The “simple and intimate” proposal involved Mr Lim cooking Ms Liu a meal, making her a scrap book and a 300-piece jigsaw puzzle with the words “will you marry me?” He also presented her with a bottle of folded cranes that he had made when he was 15, with his future wife in mind.
“I think it’s more romantic than him hiring someone because I know it’s all his own effort – from planning each item and setting it all up,” said Ms Liu, a marketing executive. “I’m not saying that other guys are lazy, but I just find this meaningful.”
Nonetheless, those who got professional help stressed that their efforts would ring hollow if they did not put in the effort themselves.
“You still need to put effort into it, such as learning the song ... so she can really feel the sincerity,” said Mr Oh. “If you engage the services and don’t put in the effort, it’s the same thing as just doing it yourself.”
HYM’s Ms Goh added that they always work closely with their clients to create a tailored, customised proposal. “Our idea derives from what the guy shares about their journey … we just add a little magic and make it happen,” she said. “Without their stories, we would not be able to do it.”
To financial adviser Joshua Mok, it was of paramount importance that the amount of effort he put into the proposal was a reflection of the importance of the question he was asking – which is why he decided to enlist the help of professional vendors to put together the ultimate “spoil market” proposal in 2017 to his now-wife, Joanne Lo.
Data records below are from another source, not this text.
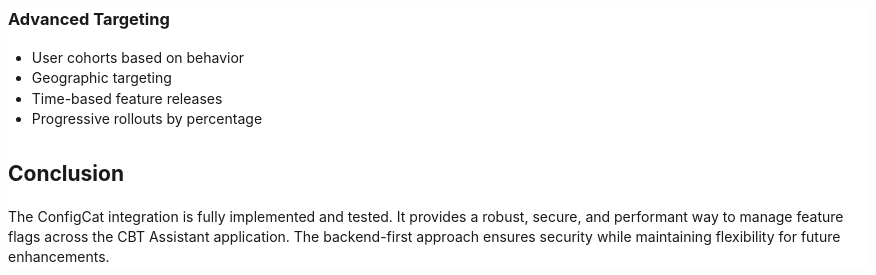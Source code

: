 ### Advanced Targeting
- User cohorts based on behavior
- Geographic targeting
- Time-based feature releases
- Progressive rollouts by percentage

## Conclusion

The ConfigCat integration is fully implemented and tested. It provides a robust, secure, and performant way to manage feature flags across the CBT Assistant application. The backend-first approach ensures security while maintaining flexibility for future enhancements.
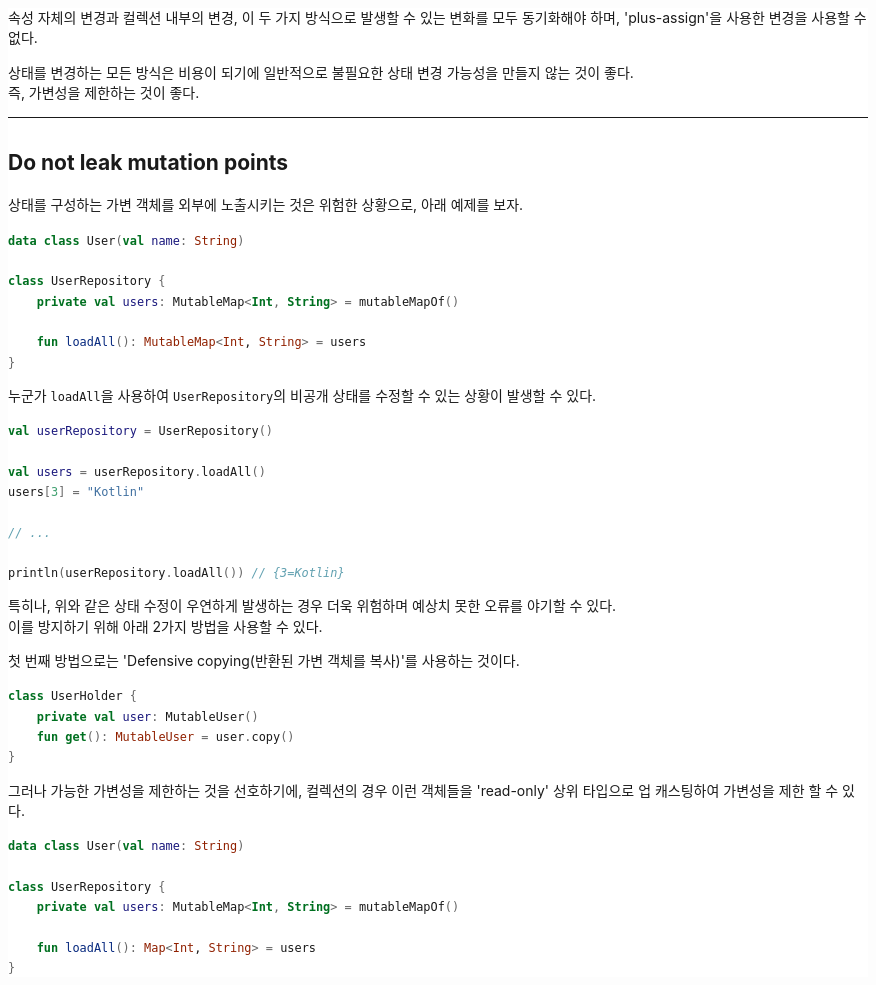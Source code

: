 속성 자체의 변경과 컬렉션 내부의 변경, 이 두 가지 방식으로 발생할 수 있는 변화를 모두 동기화해야 하며, 'plus-assign'을 사용한 변경을 사용할 수 없다.

상태를 변경하는 모든 방식은 비용이 되기에 일반적으로 불필요한 상태 변경 가능성을 만들지 않는 것이 좋다.  
즉, 가변성을 제한하는 것이 좋다.

---

## Do not leak mutation points

상태를 구성하는 가변 객체를 외부에 노출시키는 것은 위험한 상황으로, 아래 예제를 보자.

```kotlin
data class User(val name: String)

class UserRepository {
    private val users: MutableMap<Int, String> = mutableMapOf()

    fun loadAll(): MutableMap<Int, String> = users
}
```

누군가 `loadAll`을 사용하여 `UserRepository`의 비공개 상태를 수정할 수 있는 상황이 발생할 수 있다.

```kotlin
val userRepository = UserRepository()

val users = userRepository.loadAll()
users[3] = "Kotlin"

// ...

println(userRepository.loadAll()) // {3=Kotlin}
```

특히나, 위와 같은 상태 수정이 우연하게 발생하는 경우 더욱 위험하며 예상치 못한 오류를 야기할 수 있다.  
이를 방지하기 위해 아래 2가지 방법을 사용할 수 있다.

첫 번째 방법으로는 'Defensive copying(반환된 가변 객체를 복사)'를 사용하는 것이다.

```kotlin
class UserHolder {
    private val user: MutableUser()
    fun get(): MutableUser = user.copy()
}
```

그러나 가능한 가변성을 제한하는 것을 선호하기에,
컬렉션의 경우 이런 객체들을 'read-only' 상위 타입으로 업 캐스팅하여 가변성을 제한 할 수 있다.

```kotlin
data class User(val name: String)

class UserRepository {
    private val users: MutableMap<Int, String> = mutableMapOf()

    fun loadAll(): Map<Int, String> = users
}
```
“I’m asking someone to marry me, which is one of the most important things you can ask someone to do,” he said. “The person needs to know that you’ve done everything you could into the asking of the question … and it has to draw from your best parts.”
The 30-year-old spent more than S$5,000 on the proposal, which involved him creating a photo exhibition set up in a rented venue to showcase two sets of photos: The first, places that were meaningful to the couple, and the second, the exact same photo, but with the couple in the frame.
Mr Mok said he hired “four to five” professional photographers to shoot the couple without Ms Lo’s knowledge, and also commissioned a behind-the-scenes video of the whole process, culminating in him popping the question to Ms Lo.
He explained that while he conceptualised the proposal himself, he chose to get professional help not because he was lazy, but because he wanted the quality of the final product to be better than anything he could do himself.
“I used them because I either couldn’t do it myself, or I couldn’t do it as well,” he said. “She knew that if I were to do anything at all, I would do it in a way that would ‘spoil market’.”
“Whatever I did for her needs to be at a level that is beyond anything I do for my clients, boss or anyone else,” he added. “Because at the end of the day, she is my wife, and my most important stakeholder.”